Long term because too many will be displaced too quickly that you reach tipping point and economy gets into a self reinforcing downward trend. I work in IT we are constantly automating things not to allow us to do more but to do the same with less people, years of constant downsizing in a race to the bottom.

I agree with a critical mass theory, too many people displaced at once will cause issues. Will it happen like that though or will it be like your IT example where (I assume) it’s not all at once?

A race to the bottom is about producing a good or service at the lowest cost. It often gets a bad rap but it can allow more people to have access to things that raise their living standards. I think it would be easier to deal with joblessness than high cost of living and becoming less competitive in the world.

Oh and by the way. It's not just sales jobs that are also be effected by digital humans. If you're any aspiring fashion model you don't need to worry about being super skinny any more, since you can now be replaced by this chubby guy. Oh the irony.

BBC Article: Balmain: The 3D digital models taking the fashion industry by storm
https://www.bbc.com/news/av/technology-45426864/balmain-the-3d-digital-m...

Time will tell. In the overseas context its impossible to know just what kind of technology the global capitalist cabal have developed over the past half century or so since the intergrated microchip was invented, I think we only see glimpses of what has been acheived by what filters through into military and space applications that we see on the news...meanwhile here in NZ...earlier this week I watched 4 labourhire workers barrowing concrete all day on a residential house building site, from mixer truck at the roadside to the retaining walls at the back of the site, 75mtrs each way ALL DAY. 4 concrete deliveries so thats a lot of concrete and not a concrete pumping truck insight. If technology is about to snatch jobs then someone needs to tell the NZ construction industry because they are not in that loop!

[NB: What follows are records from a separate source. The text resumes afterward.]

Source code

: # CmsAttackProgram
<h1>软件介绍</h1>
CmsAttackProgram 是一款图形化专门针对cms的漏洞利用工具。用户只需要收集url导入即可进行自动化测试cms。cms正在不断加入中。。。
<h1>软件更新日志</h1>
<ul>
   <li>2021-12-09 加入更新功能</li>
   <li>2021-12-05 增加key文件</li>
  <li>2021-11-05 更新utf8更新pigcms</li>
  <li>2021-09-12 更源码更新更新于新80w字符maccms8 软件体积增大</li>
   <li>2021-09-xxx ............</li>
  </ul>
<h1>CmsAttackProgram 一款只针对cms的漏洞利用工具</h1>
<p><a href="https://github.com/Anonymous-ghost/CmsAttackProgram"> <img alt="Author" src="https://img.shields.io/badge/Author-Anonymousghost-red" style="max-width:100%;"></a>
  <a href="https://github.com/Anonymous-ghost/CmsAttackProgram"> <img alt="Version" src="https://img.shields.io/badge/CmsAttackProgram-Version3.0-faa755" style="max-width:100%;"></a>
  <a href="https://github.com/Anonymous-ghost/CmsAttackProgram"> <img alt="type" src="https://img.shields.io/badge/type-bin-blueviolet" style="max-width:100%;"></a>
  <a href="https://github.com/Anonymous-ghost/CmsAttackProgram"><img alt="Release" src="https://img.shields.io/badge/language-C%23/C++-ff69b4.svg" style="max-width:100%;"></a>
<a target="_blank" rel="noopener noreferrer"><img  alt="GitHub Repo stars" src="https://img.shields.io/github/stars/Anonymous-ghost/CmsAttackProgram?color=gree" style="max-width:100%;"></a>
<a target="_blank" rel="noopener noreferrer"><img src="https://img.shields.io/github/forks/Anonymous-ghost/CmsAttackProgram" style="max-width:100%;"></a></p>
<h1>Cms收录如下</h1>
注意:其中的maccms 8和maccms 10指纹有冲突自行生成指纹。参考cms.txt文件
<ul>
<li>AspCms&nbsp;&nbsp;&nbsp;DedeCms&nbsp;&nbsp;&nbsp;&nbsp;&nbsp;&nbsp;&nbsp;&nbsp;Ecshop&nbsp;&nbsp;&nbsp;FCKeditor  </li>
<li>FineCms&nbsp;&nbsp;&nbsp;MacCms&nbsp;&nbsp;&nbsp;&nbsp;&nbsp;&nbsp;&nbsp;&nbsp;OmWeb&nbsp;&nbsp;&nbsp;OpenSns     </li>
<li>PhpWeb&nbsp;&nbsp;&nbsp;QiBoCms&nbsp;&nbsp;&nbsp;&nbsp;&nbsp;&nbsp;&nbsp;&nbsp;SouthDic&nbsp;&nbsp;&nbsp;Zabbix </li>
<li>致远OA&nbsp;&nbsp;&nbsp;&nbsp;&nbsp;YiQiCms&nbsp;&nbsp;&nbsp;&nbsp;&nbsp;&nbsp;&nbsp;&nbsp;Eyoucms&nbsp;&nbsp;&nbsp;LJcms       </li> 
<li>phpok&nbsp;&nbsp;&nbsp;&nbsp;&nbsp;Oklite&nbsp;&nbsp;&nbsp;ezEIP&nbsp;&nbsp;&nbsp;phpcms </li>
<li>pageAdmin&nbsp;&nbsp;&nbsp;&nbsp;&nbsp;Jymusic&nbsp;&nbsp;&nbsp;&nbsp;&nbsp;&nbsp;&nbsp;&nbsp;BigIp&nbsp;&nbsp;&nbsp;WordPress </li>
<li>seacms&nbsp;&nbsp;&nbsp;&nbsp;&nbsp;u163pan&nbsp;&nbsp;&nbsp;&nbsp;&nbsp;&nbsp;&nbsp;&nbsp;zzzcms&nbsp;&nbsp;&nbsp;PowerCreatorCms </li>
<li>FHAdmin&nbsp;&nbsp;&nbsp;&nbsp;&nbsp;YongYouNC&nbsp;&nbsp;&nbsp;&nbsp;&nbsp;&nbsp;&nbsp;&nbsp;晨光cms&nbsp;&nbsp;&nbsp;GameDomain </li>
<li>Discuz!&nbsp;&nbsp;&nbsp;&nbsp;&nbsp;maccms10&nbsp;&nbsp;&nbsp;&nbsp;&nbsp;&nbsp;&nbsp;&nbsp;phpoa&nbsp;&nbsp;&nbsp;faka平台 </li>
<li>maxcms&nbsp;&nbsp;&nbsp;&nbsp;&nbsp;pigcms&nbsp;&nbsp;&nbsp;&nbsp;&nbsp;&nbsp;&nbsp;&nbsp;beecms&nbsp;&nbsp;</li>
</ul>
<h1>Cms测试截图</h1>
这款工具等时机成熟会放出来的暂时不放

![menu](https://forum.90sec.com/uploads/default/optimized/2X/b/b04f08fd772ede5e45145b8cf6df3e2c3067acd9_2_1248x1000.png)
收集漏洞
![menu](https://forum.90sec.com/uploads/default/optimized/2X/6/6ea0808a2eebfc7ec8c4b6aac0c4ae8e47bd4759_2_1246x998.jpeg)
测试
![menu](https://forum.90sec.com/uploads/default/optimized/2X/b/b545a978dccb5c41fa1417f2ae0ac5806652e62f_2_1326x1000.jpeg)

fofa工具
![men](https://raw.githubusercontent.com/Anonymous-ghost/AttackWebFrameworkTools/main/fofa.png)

With this downward pressure on wages for the few that have jobs, makes me wonder what this is going to do for inflation and interest rates.

And taxes and welfare.

With labour losing it's foothold as a major distributor of societal productivity I could see land tax being the best replacement. Also it could be used to fund a citizens dividend. It would also help to maintain your consumer base which would keep capitalism working. Look into Georgism.